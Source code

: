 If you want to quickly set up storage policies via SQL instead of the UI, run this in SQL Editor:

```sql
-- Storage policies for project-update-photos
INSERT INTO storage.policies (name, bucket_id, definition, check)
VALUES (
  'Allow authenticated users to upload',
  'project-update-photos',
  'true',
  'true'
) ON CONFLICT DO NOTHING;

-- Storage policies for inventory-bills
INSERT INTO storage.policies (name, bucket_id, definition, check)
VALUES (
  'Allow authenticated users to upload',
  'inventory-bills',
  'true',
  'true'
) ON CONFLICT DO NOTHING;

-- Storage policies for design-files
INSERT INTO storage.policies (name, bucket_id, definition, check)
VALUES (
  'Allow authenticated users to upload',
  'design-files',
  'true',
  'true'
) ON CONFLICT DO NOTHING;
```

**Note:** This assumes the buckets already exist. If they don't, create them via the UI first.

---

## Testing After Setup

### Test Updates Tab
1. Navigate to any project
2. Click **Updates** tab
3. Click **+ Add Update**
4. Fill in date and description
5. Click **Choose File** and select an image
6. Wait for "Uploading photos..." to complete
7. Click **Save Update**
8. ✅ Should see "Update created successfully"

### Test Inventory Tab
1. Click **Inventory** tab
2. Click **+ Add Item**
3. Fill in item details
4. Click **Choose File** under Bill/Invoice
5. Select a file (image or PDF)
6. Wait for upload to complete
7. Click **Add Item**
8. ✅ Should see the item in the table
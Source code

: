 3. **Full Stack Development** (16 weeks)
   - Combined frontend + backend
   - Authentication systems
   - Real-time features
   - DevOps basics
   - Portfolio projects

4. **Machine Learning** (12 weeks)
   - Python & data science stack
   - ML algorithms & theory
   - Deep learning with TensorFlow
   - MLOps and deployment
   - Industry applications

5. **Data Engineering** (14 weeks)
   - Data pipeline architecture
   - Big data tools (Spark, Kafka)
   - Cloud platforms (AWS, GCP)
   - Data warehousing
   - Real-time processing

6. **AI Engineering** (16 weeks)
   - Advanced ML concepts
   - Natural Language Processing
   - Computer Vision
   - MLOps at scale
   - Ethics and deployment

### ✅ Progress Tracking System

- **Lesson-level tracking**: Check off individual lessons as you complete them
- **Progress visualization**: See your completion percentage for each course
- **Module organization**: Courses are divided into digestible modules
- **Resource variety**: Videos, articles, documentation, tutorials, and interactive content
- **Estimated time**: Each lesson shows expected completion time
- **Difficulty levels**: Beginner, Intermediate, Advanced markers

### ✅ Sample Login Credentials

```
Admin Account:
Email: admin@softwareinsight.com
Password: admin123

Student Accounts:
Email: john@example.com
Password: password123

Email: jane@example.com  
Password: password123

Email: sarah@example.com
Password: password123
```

◆ ◆ ◆ ◆ ◆ ◆ ◆

• _What is expected_
All lines above from the line with "1. Click **Inventory** tab" through the line with "- Advanced ML concepts", both included, are to be set down exactly, with nothing else.

• _Task result_
1. Click **Inventory** tab
2. Click **+ Add Item**
3. Fill in item details
4. Click **Choose File** under Bill/Invoice
5. Select a file (image or PDF)
6. Wait for upload to complete
7. Click **Add Item**
8. ✅ Should see the item in the table
Source code

: 3. **Full Stack Development** (16 weeks)
   - Combined frontend + backend
   - Authentication systems
   - Real-time features
   - DevOps basics
   - Portfolio projects

4. **Machine Learning** (12 weeks)
   - Python & data science stack
   - ML algorithms & theory
   - Deep learning with TensorFlow
   - MLOps and deployment
   - Industry applications

5. **Data Engineering** (14 weeks)
   - Data pipeline architecture
   - Big data tools (Spark, Kafka)
   - Cloud platforms (AWS, GCP)
   - Data warehousing
   - Real-time processing

6. **AI Engineering** (16 weeks)
   - Advanced ML concepts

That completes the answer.